VIDEO: The duality of a man named Brian Lewerke
Brian Lewerke’s 2017 season was one of the best an MSU quarterback has ever had. As one of the most interception-averse quarterbacks in program history with an excellent run game to boot, he was one of seven players named a Heisman dark horse at the beginning of the 2018 season by the Associated Press.
The season he would go on to have in 2018 was … not of Heisman caliber. Or even of starting caliber, really. What happened last year? And which version of Brian Lewerke will we see on the field this year?
To really understand how bad his 2018 year was, let’s compare it to his 2017 season – the one that made him a Heisman dark horse.
Let’s start with looking at Lewerke’s yards per attempt in the two seasons. Yards per attempt — for those unfamiliar with the stat — does a good job measuring how effective a quarterback is by looking at how much yardage his team gains every time he throws the ball, not every time he completes a pass. This takes incompletions into account, an important thing to look at when evaluating a quarterback. After all, it’s harder to score when you aren’t completing passes to move the ball toward the end zone, or when the passes you are completing don’t go very far.

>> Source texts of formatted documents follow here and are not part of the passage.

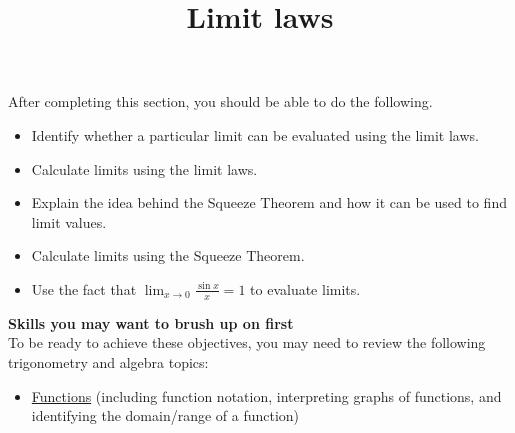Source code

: \documentclass{ximera}
\title{Limit laws}
\begin{document}
\begin{abstract}
\end{abstract}

\maketitle

\begin{sectionOutcomes}
After completing this section, you should be able to do the following.

\begin{itemize}
\item Identify whether a particular limit can be evaluated using the limit laws.
\item Calculate limits using the limit laws. 
\item Explain the idea behind the Squeeze Theorem and how it can be used to find limit values.
\item Calculate limits using the Squeeze Theorem.
\item Use the fact that $\lim_{x \to 0} \frac{\sin x}{x} = 1$ to evaluate limits.
\end{itemize}
\end{sectionOutcomes}

\phantom{text}%


\textbf{Skills you may want to brush up on first} \\ To be ready to achieve these objectives, you may need to review the following trigonometry and algebra topics: 
\begin{itemize}
    \item \href{https://ximera.osu.edu/math160fa17/m160prerequisites/understandingFunctions/titlePage}{Functions} (including function notation, interpreting graphs of functions, and identifying the domain/range of a function)
\end{itemize}
\end{document}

Last season Lewerke’s yards per attempt dropped from 6.7 to 6, which is pretty substantial. Looking at where the drop came from, most of it comes down to a drop in completion percentage – from 59% to 54.3%.
There are other places to look for reasons though, like an increase in checkdown passes. Instead of throwing the ball downfield to his wide receivers, Lewerke spent a lot of time throwing to his running backs. In 2017, running backs caught 37 passes all season. Last year, running back Connor Heyward caught 32 passes on his own, making him MSU’s third leading receiver in terms of receptions. Running backs L.J. Scott and La’Darius Jefferson added 10 and seven receptions, respectively, for a total on the season of 49 receptions for MSU’s running backs.
Now granted, some of those receptions were on passes coming from Lewerke’s backup, Rocky Lombardi. Why was Lombardi throwing passes, you ask?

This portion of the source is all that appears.